A vida dela é um emaranhado de histórias assim como a política no Brasil. Apesar de ter dezenas de facetas, Belisa Ribeiro, apresentadora do programa Caminhos da Cultura na TV Band do Rio, tem incrível e invejada trajetória no jornalismo político. O começo inusitado, no entanto, nada teve a ver com eleições ou partidos. No início dos anos 1970, ela trabalhou como modelo do Jornal do Brasil, no Rio de Janeiro, indicada por uma amiga. Conheceu ninguém menos que o renomado fotógrafo Evandro Teixeira, que trabalhava para o caderno de moda do periódico. “Ela era uma mulher inteligente e vibrante como modelo. Como jornalista, tinha fibra, sabia o que queria”, diz Teixeira. Não demorou para que Belisa vislumbrasse um futuro de pautas, manchetes, microfones e milhares de ideias fervilhando sem cessar na cabeça. Conseguiu estágio no jornal. A partir dali, a vida de Belisa foi constantemente atingida por fatos essenciais da história política brasileira. E ela não deixou passar nenhuma oportunidade de registrar sua marca de maneira intensa e – como faz questão de dizer – um pouco irresponsável. “Era metida. Eu mesma inventava as minhas pautas, fazia as matérias e entregava para o chefe. Por ser corajosa, me colocavam para fazer as histórias mais difíceis. Entrevistei quase todos os políticos do País.”

 

A Festa do Presidente
Em 1974, quando ela dava os primeiros passos na profissão, o Brasil vivia em plena ditadura. Mas a jornalista vê com bons olhos. “Vivi uma época muito boa do jornalismo. Ainda existia romantismo na profissão. Hoje a cultura e a política mostram um Brasil de corrupção, desencanto, comodismo. As pessoas estão sem causa.” 

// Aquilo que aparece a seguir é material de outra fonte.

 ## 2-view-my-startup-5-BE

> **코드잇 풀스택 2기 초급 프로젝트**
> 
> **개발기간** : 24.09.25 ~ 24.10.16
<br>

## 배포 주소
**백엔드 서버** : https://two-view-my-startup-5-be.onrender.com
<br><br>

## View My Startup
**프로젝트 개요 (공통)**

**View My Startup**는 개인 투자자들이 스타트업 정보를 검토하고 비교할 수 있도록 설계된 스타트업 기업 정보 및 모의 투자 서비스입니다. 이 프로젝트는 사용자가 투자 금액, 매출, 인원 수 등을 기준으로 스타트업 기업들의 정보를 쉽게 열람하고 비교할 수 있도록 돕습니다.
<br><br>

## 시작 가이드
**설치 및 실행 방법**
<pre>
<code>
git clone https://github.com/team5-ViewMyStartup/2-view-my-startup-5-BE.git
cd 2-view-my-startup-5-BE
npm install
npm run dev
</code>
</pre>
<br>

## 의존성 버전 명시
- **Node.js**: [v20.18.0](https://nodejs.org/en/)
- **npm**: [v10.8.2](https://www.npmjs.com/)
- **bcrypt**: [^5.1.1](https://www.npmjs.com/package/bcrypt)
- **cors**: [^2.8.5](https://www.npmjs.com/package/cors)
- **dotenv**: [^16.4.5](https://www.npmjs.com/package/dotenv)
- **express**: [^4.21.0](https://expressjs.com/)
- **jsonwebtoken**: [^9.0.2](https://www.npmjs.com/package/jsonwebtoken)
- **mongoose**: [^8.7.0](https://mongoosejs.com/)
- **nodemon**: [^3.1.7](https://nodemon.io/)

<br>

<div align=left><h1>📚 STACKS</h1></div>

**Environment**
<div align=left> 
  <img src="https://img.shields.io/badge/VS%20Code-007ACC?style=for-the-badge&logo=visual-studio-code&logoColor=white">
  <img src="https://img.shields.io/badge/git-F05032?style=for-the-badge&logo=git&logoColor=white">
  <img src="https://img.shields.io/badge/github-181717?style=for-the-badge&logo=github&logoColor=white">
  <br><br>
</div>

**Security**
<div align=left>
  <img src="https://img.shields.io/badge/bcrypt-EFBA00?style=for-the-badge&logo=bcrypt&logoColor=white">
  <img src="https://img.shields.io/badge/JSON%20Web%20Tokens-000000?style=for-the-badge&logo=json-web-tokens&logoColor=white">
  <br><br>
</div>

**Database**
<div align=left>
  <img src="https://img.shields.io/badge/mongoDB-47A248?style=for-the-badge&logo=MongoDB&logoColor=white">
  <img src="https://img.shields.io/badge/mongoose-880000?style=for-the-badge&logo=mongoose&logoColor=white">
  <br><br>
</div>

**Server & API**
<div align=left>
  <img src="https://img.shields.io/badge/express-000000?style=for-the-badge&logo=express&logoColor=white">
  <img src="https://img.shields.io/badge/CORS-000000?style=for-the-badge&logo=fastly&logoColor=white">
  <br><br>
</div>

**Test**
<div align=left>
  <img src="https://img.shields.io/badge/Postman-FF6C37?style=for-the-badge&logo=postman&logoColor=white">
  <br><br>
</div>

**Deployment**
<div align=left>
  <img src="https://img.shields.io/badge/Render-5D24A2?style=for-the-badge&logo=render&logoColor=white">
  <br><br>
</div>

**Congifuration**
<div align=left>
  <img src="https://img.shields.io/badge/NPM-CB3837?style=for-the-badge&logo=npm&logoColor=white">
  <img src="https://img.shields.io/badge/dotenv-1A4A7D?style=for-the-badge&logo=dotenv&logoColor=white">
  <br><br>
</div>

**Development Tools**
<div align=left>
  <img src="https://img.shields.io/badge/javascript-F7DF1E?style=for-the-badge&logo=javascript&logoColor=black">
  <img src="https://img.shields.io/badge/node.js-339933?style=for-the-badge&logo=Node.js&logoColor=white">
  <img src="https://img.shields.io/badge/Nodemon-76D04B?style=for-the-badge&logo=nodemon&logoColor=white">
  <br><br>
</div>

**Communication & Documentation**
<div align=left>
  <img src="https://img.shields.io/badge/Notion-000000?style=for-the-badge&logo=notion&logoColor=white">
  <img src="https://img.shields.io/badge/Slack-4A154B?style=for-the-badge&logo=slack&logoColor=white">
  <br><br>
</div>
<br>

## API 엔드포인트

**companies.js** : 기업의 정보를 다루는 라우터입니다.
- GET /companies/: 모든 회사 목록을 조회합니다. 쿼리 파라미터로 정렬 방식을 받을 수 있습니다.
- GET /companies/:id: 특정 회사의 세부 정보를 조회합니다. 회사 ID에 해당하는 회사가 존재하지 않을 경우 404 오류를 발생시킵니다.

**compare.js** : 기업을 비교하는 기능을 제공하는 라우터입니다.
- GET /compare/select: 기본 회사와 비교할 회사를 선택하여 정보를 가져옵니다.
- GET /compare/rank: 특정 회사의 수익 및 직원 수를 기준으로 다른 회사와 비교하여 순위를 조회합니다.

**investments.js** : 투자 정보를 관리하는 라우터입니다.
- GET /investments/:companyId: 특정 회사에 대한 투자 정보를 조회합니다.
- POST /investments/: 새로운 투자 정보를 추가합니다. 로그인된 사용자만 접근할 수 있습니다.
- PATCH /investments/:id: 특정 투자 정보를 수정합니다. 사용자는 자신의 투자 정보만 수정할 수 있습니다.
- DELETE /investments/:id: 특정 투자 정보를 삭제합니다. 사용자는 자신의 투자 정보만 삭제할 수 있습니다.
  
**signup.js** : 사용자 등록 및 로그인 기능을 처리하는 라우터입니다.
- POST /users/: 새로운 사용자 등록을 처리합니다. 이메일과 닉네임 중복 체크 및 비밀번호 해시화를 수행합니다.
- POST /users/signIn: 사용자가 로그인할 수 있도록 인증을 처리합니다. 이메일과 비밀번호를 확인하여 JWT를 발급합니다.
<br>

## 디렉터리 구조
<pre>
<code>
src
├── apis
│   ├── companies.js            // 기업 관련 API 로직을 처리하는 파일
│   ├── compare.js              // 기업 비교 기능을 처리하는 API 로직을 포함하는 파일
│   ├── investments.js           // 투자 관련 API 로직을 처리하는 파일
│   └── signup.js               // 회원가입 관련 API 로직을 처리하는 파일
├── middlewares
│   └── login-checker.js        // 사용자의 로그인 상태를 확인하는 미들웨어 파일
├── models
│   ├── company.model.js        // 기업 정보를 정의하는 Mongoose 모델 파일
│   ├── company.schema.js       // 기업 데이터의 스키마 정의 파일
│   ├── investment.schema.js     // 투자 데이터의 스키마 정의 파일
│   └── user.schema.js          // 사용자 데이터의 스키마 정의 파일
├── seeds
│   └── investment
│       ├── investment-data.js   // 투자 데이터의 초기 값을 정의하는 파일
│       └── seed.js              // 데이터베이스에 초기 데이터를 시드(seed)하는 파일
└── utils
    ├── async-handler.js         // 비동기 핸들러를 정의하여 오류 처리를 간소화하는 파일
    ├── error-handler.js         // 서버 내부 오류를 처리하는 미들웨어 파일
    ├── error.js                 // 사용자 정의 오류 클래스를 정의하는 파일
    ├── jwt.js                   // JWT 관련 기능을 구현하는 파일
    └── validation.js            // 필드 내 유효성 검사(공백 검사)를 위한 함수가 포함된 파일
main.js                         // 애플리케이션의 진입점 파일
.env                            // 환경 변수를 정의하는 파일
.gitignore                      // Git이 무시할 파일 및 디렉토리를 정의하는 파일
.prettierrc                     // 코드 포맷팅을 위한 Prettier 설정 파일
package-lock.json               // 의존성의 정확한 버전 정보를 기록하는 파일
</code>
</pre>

Foi em 15 de março de 1974 que Ernesto Geisel assumiu a Presidência. O governo foi marcado pelo início da abertura política e  amenização do rigor do regime militar. Nessa época, Belisa estava na Gazeta Mercantil e foi incumbida de missão quase impossível: cobrir o aniversário do presidente em um clube chiquérrimo  no Leblon. “Resolveram isso umas 17h30. Fui para a casa da minha mãe, botei um vestido dela e saí correndo.” 

De vestido vermelho, longo, ela passou com facilidade pela portaria do clube. “Não podia dar na cara que não era convidada. Subi uma escada e dei na porta do salão.” O que ela não podia imaginar é que a festa era exclusiva para homens. “Fiquei uma estátua. Pensei: ‘Vou ser presa’. Aí veio um publicitário muito conhecido falar comigo, Mauro Salles, e pedi para ele me ajudar. Enquanto ele chamava o Geisel, fui ao banheiro anotar todos os detalhes.” 

A investida ousada teve recompensa. O presidente decidiu dar  entrevista exclusiva à jornalista, com a condição de que depois ela fosse embora da festa. “Ele falou muito rápido, mas o bacana foi ter conseguido. Pude escrever sobre o clima do evento, mostrar quem estava lá. Foi uma das entrevistas inesquecíveis da minha vida.”

 

Lula quer LIDERAR O BRASIL

Em 28 de agosto de 1979, o presidente Figueiredo concedia anistia a todos que cometeram crimes políticos ou eleitorais. Belisa, que sempre foi militante, optou por fazer a sua parte produzindo jornais para sindicatos. Criou uma cooperativa chamada Lide, que chegou a veicular 20 jornais diferentes em um único mês e tinha no time cartunistas do porte de Ziraldo, Nani e o humorista do programa global Casseta e Planeta Reinaldo Figueiredo, que estava começando na época.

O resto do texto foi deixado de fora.